Most people tend to associate using a high quality olive oil with Neapolitan pizzas. However, as noted in Reply 24 at http://www.pizzamaking.com/forum/index.php/topic,656.msg11520/topicseen.html#msg11520
, what is generally far less known is that the Neapolitan pizza operators do not routinely top their pizzas with olive oil, but rather with seed oils or even soybean (soya) oil (of course, no oil is used in the dough itself). All of these oils are safe to use to top pizzas because the short bake time of about a minute or two won't materially degrade the oils and alter their taste or other characteristics. However, in my oven, the typical bake time is much longer and more likely to degrade a high quality olive oil. Consequently, I am more likely to use a lesser quality olive oil to top my pizzas, like the Bertolli Classico brand of olive oil. In my case, for some time now, I have been using soybean oil (vegetable oil) in my doughs rather than olive oil (although I sometimes use the Classico oil in the dough).
If I were a pizza operator wanting to use olive oil in the dough itself, I perhaps would use a pomace oil.

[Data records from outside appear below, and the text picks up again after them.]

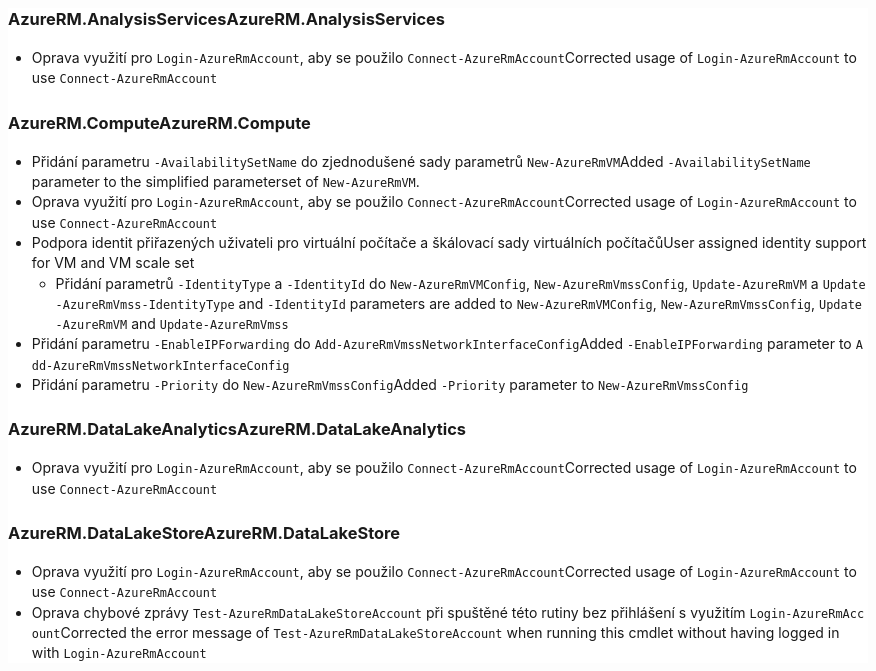 ### <a name="azurermanalysisservices"></a><span data-ttu-id="18c18-219">AzureRM.AnalysisServices</span><span class="sxs-lookup"><span data-stu-id="18c18-219">AzureRM.AnalysisServices</span></span>
* <span data-ttu-id="18c18-220">Oprava využití pro `Login-AzureRmAccount`, aby se použilo `Connect-AzureRmAccount`</span><span class="sxs-lookup"><span data-stu-id="18c18-220">Corrected usage of `Login-AzureRmAccount` to use `Connect-AzureRmAccount`</span></span>

### <a name="azurermcompute"></a><span data-ttu-id="18c18-221">AzureRM.Compute</span><span class="sxs-lookup"><span data-stu-id="18c18-221">AzureRM.Compute</span></span>
* <span data-ttu-id="18c18-222">Přidání parametru `-AvailabilitySetName` do zjednodušené sady parametrů `New-AzureRmVM`</span><span class="sxs-lookup"><span data-stu-id="18c18-222">Added `-AvailabilitySetName` parameter to the simplified parameterset of `New-AzureRmVM`.</span></span>
* <span data-ttu-id="18c18-223">Oprava využití pro `Login-AzureRmAccount`, aby se použilo `Connect-AzureRmAccount`</span><span class="sxs-lookup"><span data-stu-id="18c18-223">Corrected usage of `Login-AzureRmAccount` to use `Connect-AzureRmAccount`</span></span>
* <span data-ttu-id="18c18-224">Podpora identit přiřazených uživateli pro virtuální počítače a škálovací sady virtuálních počítačů</span><span class="sxs-lookup"><span data-stu-id="18c18-224">User assigned identity support for VM and VM scale set</span></span>
    - <span data-ttu-id="18c18-225">Přidání parametrů `-IdentityType` a `-IdentityId` do `New-AzureRmVMConfig`, `New-AzureRmVmssConfig`, `Update-AzureRmVM` a `Update-AzureRmVmss`</span><span class="sxs-lookup"><span data-stu-id="18c18-225">`-IdentityType` and `-IdentityId` parameters are added to `New-AzureRmVMConfig`, `New-AzureRmVmssConfig`, `Update-AzureRmVM` and `Update-AzureRmVmss`</span></span>
* <span data-ttu-id="18c18-226">Přidání parametru `-EnableIPForwarding` do `Add-AzureRmVmssNetworkInterfaceConfig`</span><span class="sxs-lookup"><span data-stu-id="18c18-226">Added `-EnableIPForwarding` parameter to `Add-AzureRmVmssNetworkInterfaceConfig`</span></span>
* <span data-ttu-id="18c18-227">Přidání parametru `-Priority` do `New-AzureRmVmssConfig`</span><span class="sxs-lookup"><span data-stu-id="18c18-227">Added `-Priority` parameter to `New-AzureRmVmssConfig`</span></span>

### <a name="azurermdatalakeanalytics"></a><span data-ttu-id="18c18-228">AzureRM.DataLakeAnalytics</span><span class="sxs-lookup"><span data-stu-id="18c18-228">AzureRM.DataLakeAnalytics</span></span>
* <span data-ttu-id="18c18-229">Oprava využití pro `Login-AzureRmAccount`, aby se použilo `Connect-AzureRmAccount`</span><span class="sxs-lookup"><span data-stu-id="18c18-229">Corrected usage of `Login-AzureRmAccount` to use `Connect-AzureRmAccount`</span></span>

### <a name="azurermdatalakestore"></a><span data-ttu-id="18c18-230">AzureRM.DataLakeStore</span><span class="sxs-lookup"><span data-stu-id="18c18-230">AzureRM.DataLakeStore</span></span>
* <span data-ttu-id="18c18-231">Oprava využití pro `Login-AzureRmAccount`, aby se použilo `Connect-AzureRmAccount`</span><span class="sxs-lookup"><span data-stu-id="18c18-231">Corrected usage of `Login-AzureRmAccount` to use `Connect-AzureRmAccount`</span></span>
* <span data-ttu-id="18c18-232">Oprava chybové zprávy `Test-AzureRmDataLakeStoreAccount` při spuštěné této rutiny bez přihlášení s využitím `Login-AzureRmAccount`</span><span class="sxs-lookup"><span data-stu-id="18c18-232">Corrected the error message of `Test-AzureRmDataLakeStoreAccount` when running this cmdlet without having logged in with `Login-AzureRmAccount`</span></span>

I once suggested pomace oil to a member who was also a pizza operator. He had been using extra virgin olive oil. He made the switch to pomace oil and said he (and apparently his customers) couldn't tell the difference. The pomace oil was also quite a bit cheaper than the higher quality olive oils. A blend of olive oil and canola oil, such as a 80% olive oil and 20% canola oil blend is also a reasonable choice, and a less expensive one at that when compared with most olive oils. My own view as a home pizza maker is that the very best olive oils, which are usually expensive, should be reserved for uses other than for pizza.